A captain is only as good as his team and Mahendra Singh Dhoni has been blessed with a squad, especially in Tests, where there is smooth synthesis of seniors, who cast overwhelming shadows, and juniors, nursing the bravado and irreverence that define youth. But that does not take away the credit that is due to a man who emerged from Jharkhand and now leads a team with an astute head, writes K. C. Vijaya Kumar.

Mahendra Singh Dhoni has defied conventions with a sense of remarkable rush like the manner in which he used to bat in his early days as a long-haired lad. A wicket-keeper who is safe with the gloves and a batsman who can bruise bowlers, Dhoni has now acquired the added sheen of being a skipper, who senses the pulse of a match and largely stays ahead.

Recently in the West Indies, Dhoni emerged as the second most successful Indian captain in Tests with 15 victories from 26 matches. Dhoni has gone beyond past masters like Mohammad Azharuddin (14 victories) and Sunil Gavaskar and Mansur Ali Khan Pataudi, who notched nine victories each. The Indian skipper is now behind only Sourav Ganguly (21 triumphs from 49 matches) and it is no mean achievement for a 30-year old man, who is now analysed for his successful leadership traits by management students.

It would be simplistic to just say that Dhoni has the ‘Midas Touch' because that would mean paying veiled obeisance to intangible factors like luck and fate. Yes, a captain is only as good as his team and Dhoni has been blessed with a squad, especially in Tests, where there is smooth synthesis of seniors, who cast overwhelming shadows, and juniors, nursing the bravado and irreverence that define youth. But that does not take away the credit that is due to a man who emerged from Jharkhand and now leads a team with an astute head.

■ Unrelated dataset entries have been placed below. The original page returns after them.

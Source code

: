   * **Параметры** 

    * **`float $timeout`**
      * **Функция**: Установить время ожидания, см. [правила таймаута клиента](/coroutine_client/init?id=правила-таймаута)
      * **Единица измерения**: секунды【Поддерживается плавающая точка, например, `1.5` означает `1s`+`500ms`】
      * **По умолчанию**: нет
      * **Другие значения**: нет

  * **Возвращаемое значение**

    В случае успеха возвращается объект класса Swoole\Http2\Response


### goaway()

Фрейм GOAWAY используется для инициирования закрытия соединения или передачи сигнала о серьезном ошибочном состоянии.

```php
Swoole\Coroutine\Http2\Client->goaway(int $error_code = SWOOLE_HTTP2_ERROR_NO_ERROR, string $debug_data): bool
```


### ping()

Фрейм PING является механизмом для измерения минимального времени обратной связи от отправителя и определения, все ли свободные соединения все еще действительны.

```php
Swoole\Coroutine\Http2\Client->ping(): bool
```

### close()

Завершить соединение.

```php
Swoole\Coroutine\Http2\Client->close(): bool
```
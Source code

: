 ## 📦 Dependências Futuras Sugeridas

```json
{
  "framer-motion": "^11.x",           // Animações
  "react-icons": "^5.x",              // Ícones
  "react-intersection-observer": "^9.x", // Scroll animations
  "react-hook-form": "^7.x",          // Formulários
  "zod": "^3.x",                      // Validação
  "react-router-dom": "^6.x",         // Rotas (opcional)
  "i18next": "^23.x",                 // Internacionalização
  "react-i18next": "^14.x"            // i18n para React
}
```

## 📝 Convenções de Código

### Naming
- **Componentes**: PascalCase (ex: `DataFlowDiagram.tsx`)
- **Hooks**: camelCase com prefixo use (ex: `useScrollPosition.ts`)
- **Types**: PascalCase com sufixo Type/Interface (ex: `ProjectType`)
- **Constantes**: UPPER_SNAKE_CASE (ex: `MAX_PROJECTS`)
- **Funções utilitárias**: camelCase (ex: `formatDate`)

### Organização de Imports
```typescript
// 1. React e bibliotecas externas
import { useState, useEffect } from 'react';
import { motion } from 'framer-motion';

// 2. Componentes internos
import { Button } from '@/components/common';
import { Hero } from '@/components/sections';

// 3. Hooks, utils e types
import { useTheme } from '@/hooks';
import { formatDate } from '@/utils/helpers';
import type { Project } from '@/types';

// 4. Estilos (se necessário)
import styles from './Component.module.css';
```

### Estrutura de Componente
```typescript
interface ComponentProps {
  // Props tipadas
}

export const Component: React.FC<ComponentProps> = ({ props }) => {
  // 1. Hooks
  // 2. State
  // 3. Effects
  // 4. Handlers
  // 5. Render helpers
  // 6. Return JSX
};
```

A few months ago, at a private function in Bangalore, Dhoni said: “You see I grew up in a small town like Ranchi and I hardly got a chance to meet big cricketers.” It is indeed special that the same man now guides the team huddle ahead of a match in which the circle is made rich with the presence of Sachin Tendulkar, Virender Sehwag, Rahul Dravid, V. V. S. Laxman, Zaheer Khan, Harbhajan Singh and Yuvraj Singh.

Dhoni has been blessed with team-mates who are driven by their loyalty to former coach Gary Kirsten's preamble — ‘be the best team in the world.' An Indian dressing room can at times be a medley of high-strung egos and regional chasms but that, thankfully, has become a fallacy that now stains only the past. Former skippers Tendulkar and Dravid have lent a helping hand to Dhoni. V. V. S. Laxman, who once stunned an interviewer by asking, “is it so difficult to be nice?”, has staged Houdini Acts in Mohali and other venues to bail out India. And men like Sehwag, Zaheer and Harbhajan have given their best.

The man from Ranchi has created the right environment for all his key players to express themselves. Usually the man at the top, in most fields, suffers that peer-over-the-shoulder mannerism while the second-in-command snaps at his heels. Dhoni, however, seems to have no such fears. In 2008 when he took over as the Indian Test captain, he allowed Ganguly to lead for a while in Nagpur. It was the former skipper's last Test and Dhoni's gesture showed that even in the perform-or-perish world of sport, there was space for gratitude and respect. In the same series when his then captain Anil Kumble bowed out after the Test in Delhi, Dhoni chaired India's greatest bowler on his shoulders.

Dhoni has also reaped the benefits of the change in heart in a few talented youngsters. Ishant Sharma, Rohit Sharma, Virat Kohli and Suresh Raina, have all embraced a stronger work ethic and the quartet has also figured out that the India cap is the greatest blessing. Kohli may have lost his Test spot for now but there is no mistaking the hunger within him.

Truth be told, Dhoni has also benefited from helming a team that has evolved well under Ganguly, Dravid and Kumble. An overseas tour was no longer considered a great stumbling block and belief remained a key accessory in the kitbags that went past immigration counters. Dhoni's reign has also coincided with the final phase of Australia's decline while teams like England, South Africa and Sri Lanka have found consistency to be a fickle ally.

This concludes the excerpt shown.